There was a 95% response rate with regard to these RTP data; however, the ACL-RSI was completed by less than 50% at 2 years. While these data were prospectively collected, they were retrospectively analysed. Although 2 years can be considered sufficient time for RTP following ACLR by most surgeons, some patients may RTP at a later stage which would not be gathered at this current follow-up.

Conclusion

The majority of patients that report they have not returned to play do so due to external life and psychological factors associated with their injury, including fear of reinjury and lack of confidence in performance. A small minority of patients were unable to return due to residual knee symptoms or reinjury.
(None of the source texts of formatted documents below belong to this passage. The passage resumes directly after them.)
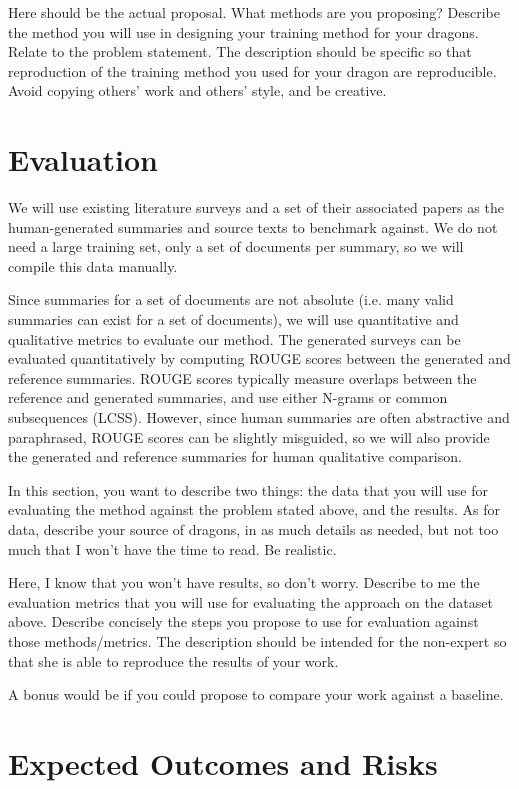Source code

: \documentclass[conference]{sig-alternate-05-2015}
\begin{document}
Here should be the actual proposal. What methods are you proposing? Describe the method you will use in designing your training method for your dragons. Relate to the problem statement. The description should be specific so that reproduction of the training method you used for your dragon are reproducible. Avoid copying others' work and others' style, and be creative. 

\section{Evaluation}\label{sec:evaluation}

We will use existing literature surveys and a set of their associated papers as the human-generated 
summaries and source texts to benchmark against. We do not need a large training set, only a set of documents per summary, 
so we will compile this data manually.

Since summaries for a set of documents are not absolute (i.e. many valid summaries can exist for a set of documents), 
we will use quantitative and qualitative metrics to evaluate our method. The generated surveys can be evaluated quantitatively 
by computing ROUGE \cite{rouge} scores between the generated and reference summaries. ROUGE scores typically measure 
overlaps between the reference and generated summaries, and use either N-grams or common subsequences (LCSS). However, 
since human summaries are often abstractive and paraphrased, ROUGE scores can be slightly misguided, so we will also 
provide the generated and reference summaries for human qualitative comparison.

In this section, you want to describe two things: the data that you will use for evaluating the method against the problem stated above, and the results. As for data, describe your source of dragons, in as much details as needed, but not too much that I won't have the time to read. Be realistic. 

Here, I know that you won't have results, so don't worry. Describe to me the evaluation metrics that you will use for evaluating the approach on the dataset above. Describe concisely the steps you propose to use for evaluation against those methods/metrics. The description should be intended for the non-expert so that she is able to reproduce the results of your work. 

A bonus would be if you could propose to compare your work against a baseline. 

\section{Expected Outcomes and Risks}
\end{document}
Pre-operative psychological assessment and intervention may identify those less likely to RTP and provide an opportunity for targeted interventions to further improve RTP outcomes. These results highlight the importance of assessing a patients psychological state and psychosocial situation when considering their likelihood of returning to play following operative intervention, allowing the opportunity for pre- and post-operative intervention that will allow for improved outcomes.